State standard based on local Bible program

The committee that created the curriculum on how to teach Bible in public schools, approved by the Tennessee Board on Education late last month, leaned heavily on the program being used by the Hamilton County Department of Education.

"It was very much the Hamilton County curriculum," said state social studies specialist Brenda Ables, one of seven members of the committee that devised the curriculum standards. "We looked at what Hamilton County and Knox County had. (The final product) was a merger of those two with some tweaks and input from other groups."

Bible in the Schools, a Chattanooga nonprofit organization, has made the study of the Bible available at no cost to local public school students since 1922. Since a federal court decision in 1980, the group has offered Bible history courses as social studies electives in high schools and middle schools in Hamilton County.

The new guidelines set by the statewide committee are in response to 2008 legislation, which authorized the state to create a course for a "nonsectarian, nonreligious academic study of the Bible."

FAST FACTS* Bible in the Schools, a Chattanooga nonprofit organization, has made the study of the Bible available at no cost to local public school students since 1922.* The group offers Bible history courses as social studies electives in high schools and middle schools in Hamilton County.* In 2008, legislation passed authorizing the state to create a course for a "nonsectarian, nonreligious academic study of the Bible."

Gloria Moore, the middle and high school humanities coordinator for Hamilton County Schools and a member of the state curriculum committee, said the group had a copy of the Bible in the Schools curriculum because it was on record as having court approval.

"It just made sense to go along those lines," she said.

The ability to withstand a court challenge and the desire for students to use any translation of the Bible as the text were strong motivating factors, Ms.

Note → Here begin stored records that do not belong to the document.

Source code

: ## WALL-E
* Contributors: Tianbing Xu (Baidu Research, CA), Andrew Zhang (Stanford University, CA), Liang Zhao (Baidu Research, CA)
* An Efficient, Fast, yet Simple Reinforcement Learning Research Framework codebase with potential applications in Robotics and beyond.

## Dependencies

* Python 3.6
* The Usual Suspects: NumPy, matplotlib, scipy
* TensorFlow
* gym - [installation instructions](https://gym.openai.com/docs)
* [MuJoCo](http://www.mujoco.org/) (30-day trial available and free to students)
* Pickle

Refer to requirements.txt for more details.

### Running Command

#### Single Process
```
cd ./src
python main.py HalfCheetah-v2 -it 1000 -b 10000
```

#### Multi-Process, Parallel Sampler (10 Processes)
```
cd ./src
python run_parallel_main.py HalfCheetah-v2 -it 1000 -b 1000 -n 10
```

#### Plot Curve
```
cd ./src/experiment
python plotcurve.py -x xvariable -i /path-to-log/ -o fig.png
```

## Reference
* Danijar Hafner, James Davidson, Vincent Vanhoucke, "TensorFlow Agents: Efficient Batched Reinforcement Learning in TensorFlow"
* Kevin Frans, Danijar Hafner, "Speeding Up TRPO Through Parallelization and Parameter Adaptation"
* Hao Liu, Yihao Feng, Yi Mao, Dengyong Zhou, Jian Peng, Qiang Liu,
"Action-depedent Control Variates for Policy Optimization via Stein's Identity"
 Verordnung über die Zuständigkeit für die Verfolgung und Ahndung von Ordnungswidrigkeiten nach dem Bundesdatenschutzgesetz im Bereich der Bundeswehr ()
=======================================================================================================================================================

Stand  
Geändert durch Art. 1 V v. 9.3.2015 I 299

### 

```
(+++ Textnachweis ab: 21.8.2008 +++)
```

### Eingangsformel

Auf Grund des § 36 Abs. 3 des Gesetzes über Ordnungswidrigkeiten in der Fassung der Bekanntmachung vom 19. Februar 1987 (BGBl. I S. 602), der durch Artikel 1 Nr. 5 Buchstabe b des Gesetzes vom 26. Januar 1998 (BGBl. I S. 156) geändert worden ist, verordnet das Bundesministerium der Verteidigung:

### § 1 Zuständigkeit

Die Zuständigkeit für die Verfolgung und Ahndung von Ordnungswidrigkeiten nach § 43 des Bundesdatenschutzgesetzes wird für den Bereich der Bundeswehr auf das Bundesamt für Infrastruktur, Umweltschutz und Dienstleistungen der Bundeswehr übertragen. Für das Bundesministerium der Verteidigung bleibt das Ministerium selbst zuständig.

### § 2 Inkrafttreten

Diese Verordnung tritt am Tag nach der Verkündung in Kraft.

Ables said.

"We looked at what was out there and what was taught," she said. "We feel like we came up with a really good curriculum guide for Tennessee."

The new guidelines won't affect the program in Hamilton County because they don't require districts with existing courses to change to the new format.

Ralph Mohney Jr., president of Bible in the Schools, said he hasn't studied the new curriculum but didn't believe the local program would need to be altered.

"We don't see a need to change that curriculum," he said.

Hedy Weinberg, director of the American Civil Liberties Union of Tennessee, told the Tennessean newspaper that whether the classes are constitutional will depend on who teaches them and how they're taught.

In Hamilton County, teachers for the Bible course are hired by and are employees of Hamilton County Schools, but their salaries and benefits are reimbursed by Bible in the Schools.

The teachers are licensed and certified by the state.